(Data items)
--- START ---
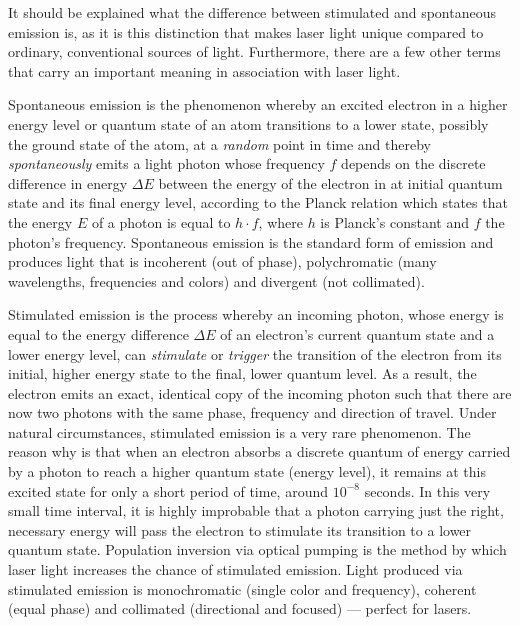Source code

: 
It should be explained what the difference between stimulated and spontaneous emission is, as it is this distinction that makes laser light unique compared to ordinary, conventional sources of light. Furthermore, there are a few other terms that carry an important meaning in association with laser light.

\begin{itemize}


	Spontaneous emission is the phenomenon whereby an excited electron in a higher energy level or quantum state of an atom transitions to a lower state, possibly the ground state of the atom, at a \emph{random} point in time and thereby \emph{spontaneously} emits a light photon whose frequency $f$ depends on the discrete difference in energy $\Delta E$ between the energy of the electron in at initial quantum state and its final energy level, according to the Planck relation which states that the energy $E$ of a photon is equal to $h \cdot f$, where $h$ is Planck's constant and $f$ the photon's frequency. Spontaneous emission is the standard form of emission and produces light that is incoherent (out of phase), polychromatic (many wavelengths, frequencies and colors) and divergent (not collimated).


	Stimulated emission is the process whereby an incoming photon, whose energy is equal to the energy difference $\Delta E$ of an electron's current quantum state and a lower energy level, can \emph{stimulate} or \emph{trigger} the transition of the electron from its initial, higher energy state to the final, lower quantum level. As a result, the electron emits an exact, identical copy of the incoming photon such that there are now two photons with the same phase, frequency and direction of travel. Under natural circumstances, stimulated emission is a very rare phenomenon. The reason why is that when an electron absorbs a discrete quantum of energy carried by a photon to reach a higher quantum state (energy level), it remains at this excited state for only a short period of time, around $10^{-8}$ seconds. In this very small time interval, it is highly improbable that a photon carrying just the right, necessary energy will pass the electron to stimulate its transition to a lower quantum state. Population inversion via optical pumping is the method by which laser light increases the chance of stimulated emission. Light produced via stimulated emission is monochromatic (single color and frequency), coherent (equal phase) and collimated (directional and focused) --- perfect for lasers.
	

\end{itemize}
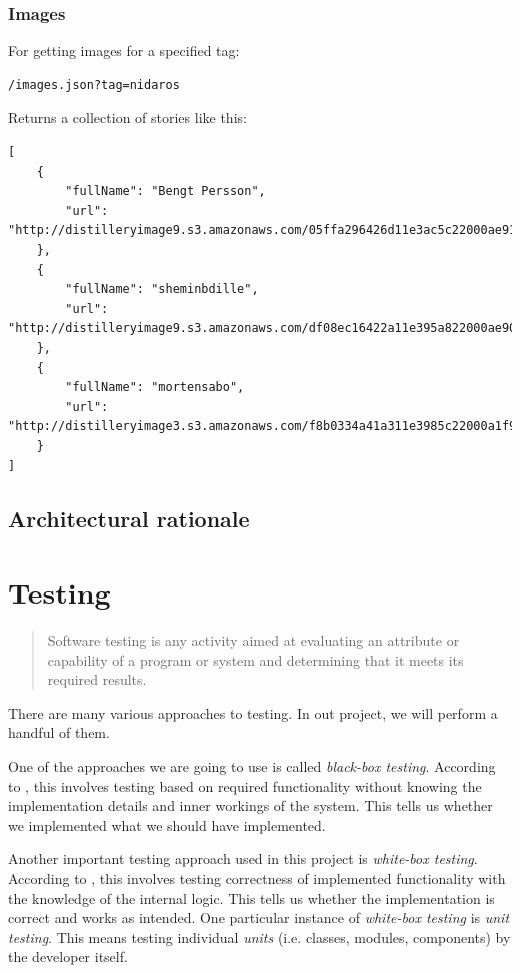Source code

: \documentclass[11pt]{book}
\begin{document}
\subsection{Images}
For getting images for a specified tag:
\begin{lstlisting}[frame=single]
/images.json?tag=nidaros
\end{lstlisting}
Returns a collection of stories like this:
\begin{lstlisting}[frame=single]
[
    {
        "fullName": "Bengt Persson",
        "url": "http://distilleryimage9.s3.amazonaws.com/05ffa296426d11e3ac5c22000ae91269_8.jpg"
    },
    {
        "fullName": "sheminbdille",
        "url": "http://distilleryimage9.s3.amazonaws.com/df08ec16422a11e395a822000ae90d43_7.jpg"
    },
    {
        "fullName": "mortensabo",
        "url": "http://distilleryimage3.s3.amazonaws.com/f8b0334a41a311e3985c22000a1f9ad3_8.jpg"
    }
]
\end{lstlisting}

\section{Architectural rationale}


\chapter{Testing}

\begin{quotation}\noindent
Software testing is any activity aimed at evaluating an attribute or capability of a program or system and determining that it meets its required results. \cite{pan}
\end{quotation}

There are many various approaches to testing. In out project, we will perform a handful of them.

One of the approaches we are going to use is called \emph{black-box testing}. According to \cite{shinde}, this involves testing based on required functionality without knowing the implementation details and inner workings of the system. This tells us whether we implemented what we should have implemented.

Another important testing approach used in this project is \emph{white-box testing}. According to \cite{shinde}, this involves testing correctness of implemented functionality with the knowledge of the internal logic. This tells us whether the implementation is correct and works as intended. One particular instance of \emph{white-box testing} is \emph{unit testing}. This means testing individual \emph{units} (i.e. classes, modules, components) by the developer itself.
\end{document}
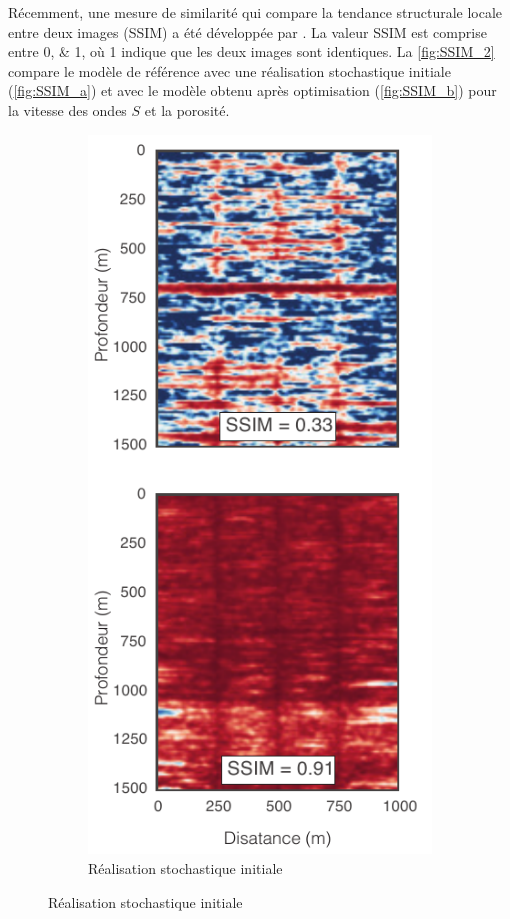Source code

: Récemment, une mesure de similarité qui compare la tendance structurale locale
entre deux images (SSIM) a été développée par \citet{Wang2004}. La valeur SSIM
est comprise entre \numlist{0;1}, où \num{1} indique que les deux images sont
identiques. La \cref{fig:SSIM_2} compare le modèle de référence avec une
réalisation stochastique initiale (\cref{fig:SSIM_a}) et avec le modèle obtenu
après optimisation (\cref{fig:SSIM_b}) pour la vitesse des ondes $S$ et la
porosité.
\begin{figure}[!ht]
        \centering
        \begin{subfigure}[b]{0.35\textwidth}
                \caption{Réalisation stochastique initiale}
                \includegraphics[width=\textwidth]{fig/SSIM_2_a.pdf}

\end{subfigure}
\end{figure}
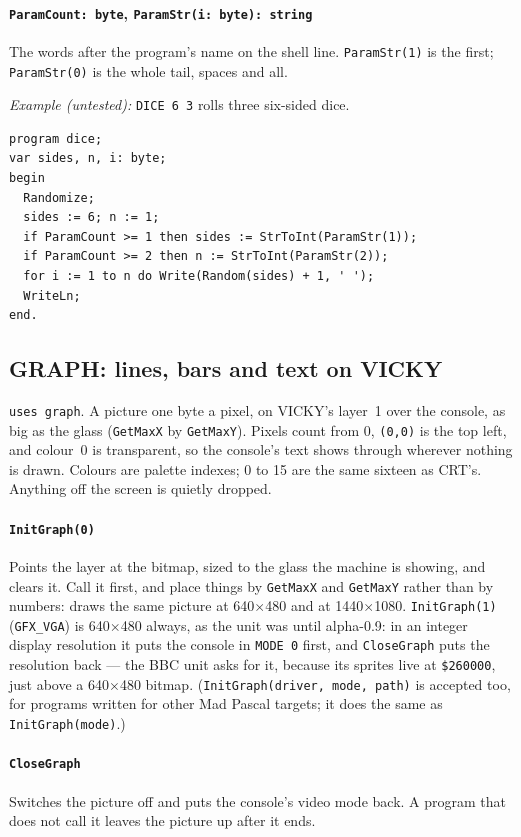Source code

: \paragraph{\texttt{ParamCount: byte}, \texttt{ParamStr(i: byte): string}} The
words after the program's name on the shell line. \verb|ParamStr(1)| is the
first; \verb|ParamStr(0)| is the whole tail, spaces and all.

\noindent\emph{Example (untested):} \verb|DICE 6 3| rolls three six-sided dice.

\begin{verbatim}
program dice;
var sides, n, i: byte;
begin
  Randomize;
  sides := 6; n := 1;
  if ParamCount >= 1 then sides := StrToInt(ParamStr(1));
  if ParamCount >= 2 then n := StrToInt(ParamStr(2));
  for i := 1 to n do Write(Random(sides) + 1, ' ');
  WriteLn;
end.
\end{verbatim}

\subsection*{GRAPH: lines, bars and text on VICKY}
\verb|uses graph|. A picture one byte a pixel, on VICKY's layer~1 over the
console, as big as the glass (\verb|GetMaxX| by \verb|GetMaxY|). Pixels count from 0, \verb|(0,0)| is the top left, and
colour~0 is transparent, so the console's text shows through wherever nothing
is drawn. Colours are palette indexes; 0 to 15 are the same sixteen as CRT's.
Anything off the screen is quietly dropped.

\paragraph{\texttt{InitGraph(0)}} Points the layer at the bitmap, sized to
the glass the machine is showing, and clears it. Call it first, and place
things by \verb|GetMaxX| and \verb|GetMaxY| rather than by numbers:
 draws the same picture at 640$\times$480 and at
1440$\times$1080. \verb|InitGraph(1)| (\verb|GFX_VGA|) is 640$\times$480
always, as the unit was until alpha-0.9: in an integer display resolution
it puts the console in \verb|MODE 0| first, and \verb|CloseGraph| puts the
resolution back --- the BBC unit asks for it, because its sprites live at
\texttt{\$260000}, just above a 640$\times$480 bitmap. (\verb|InitGraph(driver, mode, path)|
is accepted too, for programs written for other Mad Pascal
targets; it does the same as \verb|InitGraph(mode)|.)

\paragraph{\texttt{CloseGraph}} Switches the picture off and puts the
console's video mode back. A program that does not call it leaves the
picture up after it ends.

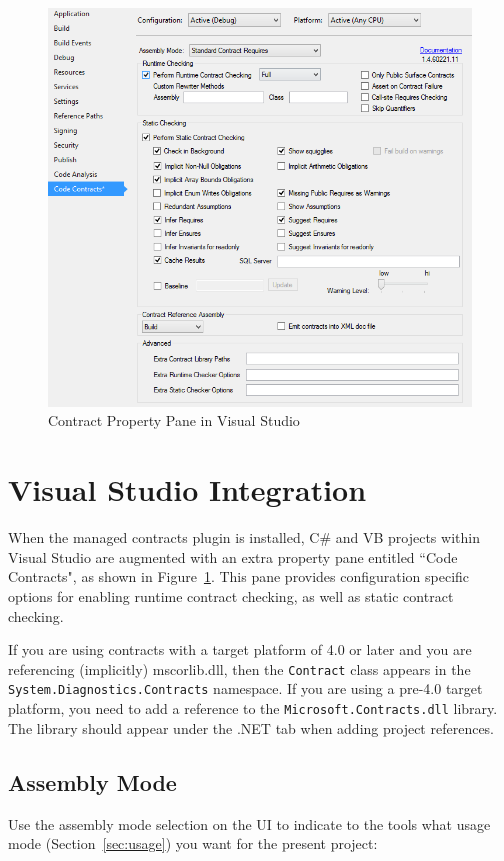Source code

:\documentclass{article}
\newcommand{\code}[1]{\lstinline{#1}}
\newcommand{\csharp}{C\#}
\begin{document}
\begin{figure}[tb!]
\begin{center}
  \includegraphics[width=.8\columnwidth]{VSUI1.png}
\end{center}
  \caption{Contract Property Pane in Visual Studio}
  \label{fig:property-pane}
\end{figure}

\section{Visual Studio Integration}
\label{sec:vsintegration}
When the managed contracts plugin is installed, \csharp{} and VB projects
within Visual Studio are augmented with an extra property pane
entitled ``Code Contracts", as shown in Figure~\ref{fig:property-pane}. This pane provides
configuration specific options for enabling runtime contract checking,
as well as static contract checking.

If you are using contracts with a target platform of 4.0 or later and
you are referencing (implicitly) mscorlib.dll, then the
\code{Contract} class appears in the
\code{System.Diagnostics.Contracts} namespace. If you are using a
pre-4.0 target platform, you need to add a reference to the
\code{Microsoft.Contracts.dll} library. The library should appear
under the .NET tab when adding project references.

\subsection{Assembly Mode}
Use the assembly mode selection on the UI to indicate to the tools
what usage mode (Section~\ref{sec:usage}) you want for the
present project:
\end{document}
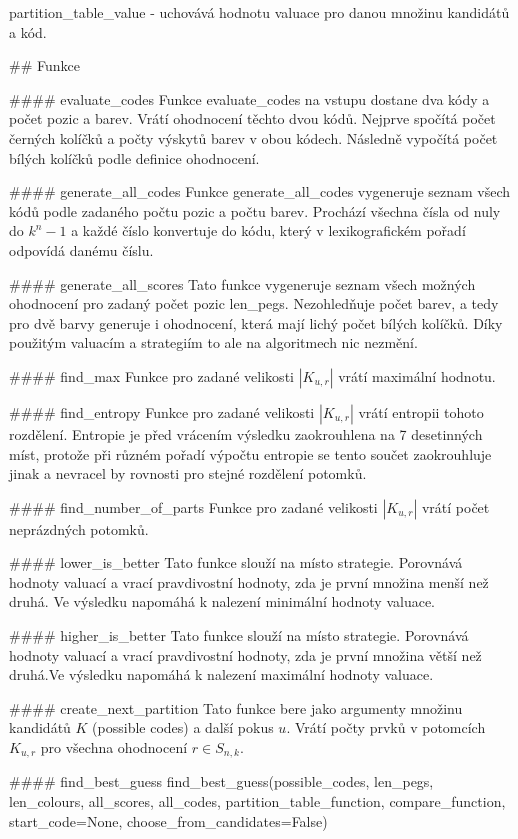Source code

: \documentclass[12pt,a4paper]{article}
\begin{document}
partition_table_value - uchovává hodnotu valuace pro danou množinu kandidátů a kód.


## Funkce

#### evaluate_codes
Funkce evaluate_codes na vstupu dostane dva kódy a počet pozic a barev. Vrátí ohodnocení těchto dvou kódů. Nejprve spočítá počet černých kolíčků a počty výskytů barev v obou kódech. Následně vypočítá počet bílých kolíčků podle definice ohodnocení. 

#### generate_all_codes
Funkce generate_all_codes vygeneruje seznam všech kódů podle zadaného počtu pozic a počtu barev. Prochází všechna čísla od nuly do $k^n - 1$ a každé číslo konvertuje do kódu, který v lexikografickém pořadí odpovídá danému číslu. 

#### generate_all_scores
Tato funkce vygeneruje seznam všech možných ohodnocení pro zadaný počet pozic len_pegs. Nezohledňuje počet barev, a tedy pro dvě barvy generuje i ohodnocení, která mají lichý počet bílých kolíčků. Díky použitým valuacím a strategiím to ale na algoritmech nic nezmění.

#### find_max
Funkce pro zadané velikosti $|K_{u,r}|$ vrátí maximální hodnotu. 

#### find_entropy
Funkce pro zadané velikosti $|K_{u,r}|$ vrátí entropii tohoto rozdělení. Entropie je před vrácením výsledku zaokrouhlena na 7 desetinných míst, protože při různém pořadí výpočtu entropie se tento součet zaokrouhluje jinak a nevracel by rovnosti pro stejné rozdělení potomků.

#### find_number_of_parts
Funkce pro zadané velikosti $|K_{u,r}|$ vrátí počet neprázdných potomků.

#### lower_is_better
Tato funkce slouží na místo strategie. Porovnává hodnoty valuací a vrací pravdivostní hodnoty, zda je první množina menší než druhá. Ve výsledku napomáhá k nalezení minimální hodnoty valuace.

#### higher_is_better
Tato funkce slouží na místo strategie. Porovnává hodnoty valuací a vrací pravdivostní hodnoty, zda je první množina větší než druhá.Ve výsledku napomáhá k nalezení maximální hodnoty valuace.

#### create_next_partition
Tato funkce bere jako argumenty množinu kandidátů $K$ (possible codes) a další pokus $u$. Vrátí počty prvků v potomcích $K_{u,r}$ pro všechna ohodnocení $r \in S_{n,k}$.

#### find_best_guess
find_best_guess(possible_codes, len_pegs, len_colours, all_scores, all_codes, partition_table_function, compare_function, start_code=None, choose_from_candidates=False)
\end{document}
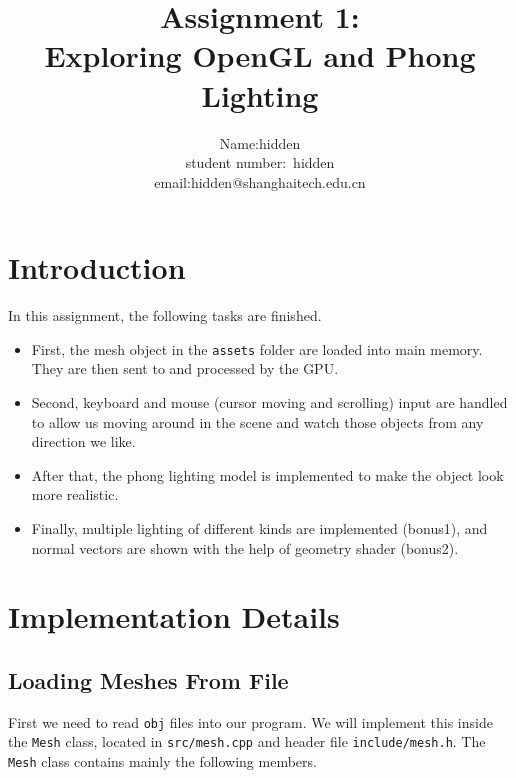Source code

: \documentclass[acmtog]{acmart}
\title{Assignment 1:\\ {Exploring OpenGL and Phong Lighting}}
\author{Name:\quad hidden \\ student number:\ hidden
\\email:\quad hidden@shanghaitech.edu.cn}
\begin{document}
\maketitle

\vspace*{2 ex}

\section{Introduction}

In this assignment, the following tasks are finished.

\begin{itemize}
	\item First, the mesh object in the \texttt{assets} folder are loaded into main memory. They are then sent to and processed by the GPU.
	\item Second, keyboard and mouse (cursor moving and scrolling) input are handled to allow us moving around in the scene and watch those objects from any direction we like. 
	\item After that, the phong lighting model is implemented to make the object look more realistic.
	\item Finally, multiple lighting of different kinds are implemented (bonus1), and normal vectors are shown with the help of geometry shader (bonus2).
\end{itemize}





\section{Implementation Details}

\subsection{Loading Meshes From File}

First we need to read \texttt{obj} files into our program. We will implement this inside the \texttt{Mesh} class, located in \texttt{src/mesh.cpp} and header file \texttt{include/mesh.h}. The \texttt{Mesh} class contains mainly the following members.
\end{document}
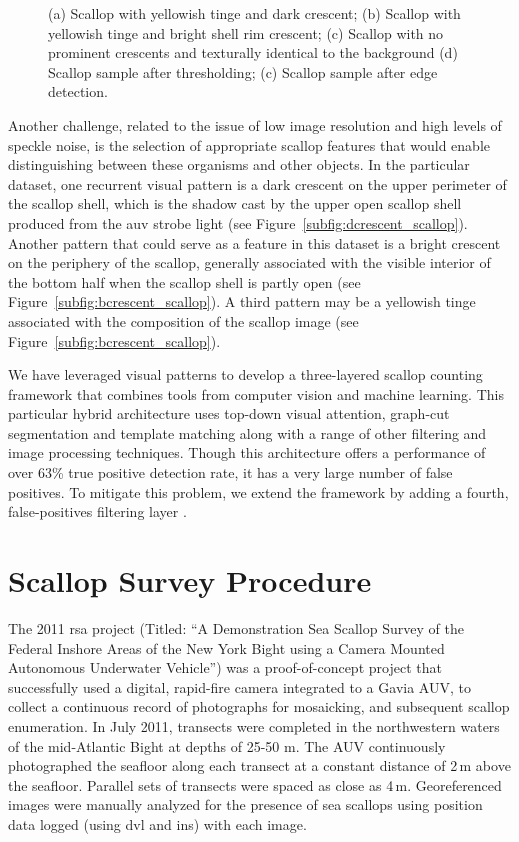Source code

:\documentclass {udthesis}
\begin{document}
\begin{figure}
\begin{subfigure}[]{0.17\textwidth}
      \caption{}
      \label{subfig:edge_scallop}
  \end{subfigure}
\caption[Scallop features]{(a) Scallop with yellowish tinge and dark crescent; (b) Scallop with yellowish tinge and bright shell rim crescent; (c) Scallop with no prominent crescents and texturally identical to the background (d) Scallop sample after thresholding; (c) Scallop sample after edge detection.
}
\end{figure}

Another challenge, related to the issue of low image resolution and high levels of speckle noise, is the selection of appropriate scallop features that would enable distinguishing between these organisms and other objects. 
In the particular dataset, one recurrent visual pattern is a dark crescent on the upper perimeter of the scallop shell, which is the shadow cast by the upper open scallop shell produced from the \gls{auv} strobe light (see Figure~\ref{subfig:dcrescent_scallop}). 
Another pattern that could serve as a feature in this dataset is a bright crescent on the periphery of the scallop, generally associated with the visible interior of the bottom half when the scallop shell is partly open (see Figure~\ref{subfig:bcrescent_scallop}).
A third pattern may be a yellowish tinge associated with the composition of the scallop image (see Figure~\ref{subfig:bcrescent_scallop}).

We have leveraged visual patterns \cite{prasanna_aslo} to develop a three-layered scallop counting framework  that combines tools from computer vision and machine learning. 
This particular hybrid architecture uses top-down visual attention, graph-cut segmentation and template matching along with a range of other filtering and image processing techniques. 
Though this architecture offers a performance of over 63\% true positive detection rate, it has a very large number of false positives. 
To mitigate this problem, we extend the framework \cite{prasanna_aslo} by adding a fourth, false-positives filtering layer \cite{prasanna_igi}.

\section{Scallop Survey Procedure}

The 2011 \gls{rsa} 
project (Titled: ``A Demonstration Sea Scallop Survey of the 
Federal Inshore Areas of the New York Bight using a Camera Mounted Autonomous Underwater
 Vehicle'')
was a proof-of-concept project that successfully used a digital, rapid-fire camera integrated 
to a Gavia AUV, to collect a continuous record of photographs for mosaicking, 
and subsequent scallop enumeration. 
In July 2011, transects were completed in the northwestern waters of the mid-Atlantic 
Bight at depths of 25-50 m.  The AUV continuously photographed the 
seafloor along each transect at a constant distance of 2\,m above the seafloor.  
Parallel sets of transects were spaced as close as 4\,m.  
Georeferenced images were manually analyzed for the presence of sea scallops 
using position data logged (using \gls{dvl} and \gls{ins}) with each image.
%
\end{document}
--- END ---
▸ **TO DO**:
Locate the word "sides" in the data above. Copy every line carrying it.

▸ **RESULT FOR THIS TASK**:
var sides, n, i: byte;
  sides := 6; n := 1;
  if ParamCount >= 1 then sides := StrToInt(ParamStr(1));
  for i := 1 to n do Write(Random(sides) + 1, ' ');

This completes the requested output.